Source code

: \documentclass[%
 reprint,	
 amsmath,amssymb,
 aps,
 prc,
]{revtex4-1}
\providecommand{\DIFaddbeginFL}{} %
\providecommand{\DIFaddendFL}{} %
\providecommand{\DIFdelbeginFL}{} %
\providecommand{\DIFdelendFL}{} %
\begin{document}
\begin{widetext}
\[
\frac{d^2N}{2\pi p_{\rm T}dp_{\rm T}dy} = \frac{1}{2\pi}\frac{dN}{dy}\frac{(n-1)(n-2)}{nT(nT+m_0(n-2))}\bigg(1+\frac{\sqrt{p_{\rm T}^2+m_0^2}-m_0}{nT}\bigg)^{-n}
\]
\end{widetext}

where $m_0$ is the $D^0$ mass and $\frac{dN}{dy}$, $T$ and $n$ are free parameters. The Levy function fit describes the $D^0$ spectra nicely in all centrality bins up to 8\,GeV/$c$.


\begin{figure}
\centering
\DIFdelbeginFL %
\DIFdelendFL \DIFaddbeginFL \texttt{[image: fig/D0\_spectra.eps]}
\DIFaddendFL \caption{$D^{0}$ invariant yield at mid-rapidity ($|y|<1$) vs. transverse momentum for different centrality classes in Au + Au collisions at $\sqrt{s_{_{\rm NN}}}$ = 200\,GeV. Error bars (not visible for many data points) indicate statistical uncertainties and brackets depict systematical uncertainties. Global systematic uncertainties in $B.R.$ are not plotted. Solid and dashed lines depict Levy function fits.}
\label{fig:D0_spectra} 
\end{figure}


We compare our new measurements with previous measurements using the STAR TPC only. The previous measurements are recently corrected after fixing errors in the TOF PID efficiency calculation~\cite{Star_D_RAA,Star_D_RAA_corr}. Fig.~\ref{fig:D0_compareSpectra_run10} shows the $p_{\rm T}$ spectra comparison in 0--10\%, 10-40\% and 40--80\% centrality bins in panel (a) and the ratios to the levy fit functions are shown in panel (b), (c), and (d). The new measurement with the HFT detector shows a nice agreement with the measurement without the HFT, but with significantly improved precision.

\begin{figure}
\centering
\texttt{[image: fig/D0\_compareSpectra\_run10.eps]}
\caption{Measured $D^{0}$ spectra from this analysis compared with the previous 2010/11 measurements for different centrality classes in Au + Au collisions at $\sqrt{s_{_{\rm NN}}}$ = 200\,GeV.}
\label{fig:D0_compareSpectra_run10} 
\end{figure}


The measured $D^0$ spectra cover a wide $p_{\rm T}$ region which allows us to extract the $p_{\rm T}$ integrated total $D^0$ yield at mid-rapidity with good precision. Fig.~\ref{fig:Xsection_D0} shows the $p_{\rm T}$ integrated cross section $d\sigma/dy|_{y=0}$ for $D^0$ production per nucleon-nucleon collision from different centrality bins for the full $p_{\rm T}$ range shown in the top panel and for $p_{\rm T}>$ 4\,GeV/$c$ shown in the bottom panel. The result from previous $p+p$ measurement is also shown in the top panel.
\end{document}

━━━━━━━━━━━━━━━━━━━━

HOW TO COMPLETE THIS TASK —
Emit the full listing verbatim.

RESPONSE AREA —
Source code

: \documentclass[%
 reprint,	
 amsmath,amssymb,
 aps,
 prc,
]{revtex4-1}
\providecommand{\DIFaddbeginFL}{} %
\providecommand{\DIFaddendFL}{} %
\providecommand{\DIFdelbeginFL}{} %
\providecommand{\DIFdelendFL}{} %
\begin{document}
\begin{widetext}
\[
\frac{d^2N}{2\pi p_{\rm T}dp_{\rm T}dy} = \frac{1}{2\pi}\frac{dN}{dy}\frac{(n-1)(n-2)}{nT(nT+m_0(n-2))}\bigg(1+\frac{\sqrt{p_{\rm T}^2+m_0^2}-m_0}{nT}\bigg)^{-n}
\]
\end{widetext}

where $m_0$ is the $D^0$ mass and $\frac{dN}{dy}$, $T$ and $n$ are free parameters. The Levy function fit describes the $D^0$ spectra nicely in all centrality bins up to 8\,GeV/$c$.


\begin{figure}
\centering
\DIFdelbeginFL %
\DIFdelendFL \DIFaddbeginFL \texttt{[image: fig/D0\_spectra.eps]}
\DIFaddendFL \caption{$D^{0}$ invariant yield at mid-rapidity ($|y|<1$) vs. transverse momentum for different centrality classes in Au + Au collisions at $\sqrt{s_{_{\rm NN}}}$ = 200\,GeV. Error bars (not visible for many data points) indicate statistical uncertainties and brackets depict systematical uncertainties. Global systematic uncertainties in $B.R.$ are not plotted. Solid and dashed lines depict Levy function fits.}
\label{fig:D0_spectra} 
\end{figure}


We compare our new measurements with previous measurements using the STAR TPC only. The previous measurements are recently corrected after fixing errors in the TOF PID efficiency calculation~\cite{Star_D_RAA,Star_D_RAA_corr}. Fig.~\ref{fig:D0_compareSpectra_run10} shows the $p_{\rm T}$ spectra comparison in 0--10\%, 10-40\% and 40--80\% centrality bins in panel (a) and the ratios to the levy fit functions are shown in panel (b), (c), and (d). The new measurement with the HFT detector shows a nice agreement with the measurement without the HFT, but with significantly improved precision.

\begin{figure}
\centering
\texttt{[image: fig/D0\_compareSpectra\_run10.eps]}
\caption{Measured $D^{0}$ spectra from this analysis compared with the previous 2010/11 measurements for different centrality classes in Au + Au collisions at $\sqrt{s_{_{\rm NN}}}$ = 200\,GeV.}
\label{fig:D0_compareSpectra_run10} 
\end{figure}


The measured $D^0$ spectra cover a wide $p_{\rm T}$ region which allows us to extract the $p_{\rm T}$ integrated total $D^0$ yield at mid-rapidity with good precision. Fig.~\ref{fig:Xsection_D0} shows the $p_{\rm T}$ integrated cross section $d\sigma/dy|_{y=0}$ for $D^0$ production per nucleon-nucleon collision from different centrality bins for the full $p_{\rm T}$ range shown in the top panel and for $p_{\rm T}>$ 4\,GeV/$c$ shown in the bottom panel. The result from previous $p+p$ measurement is also shown in the top panel.
\end{document}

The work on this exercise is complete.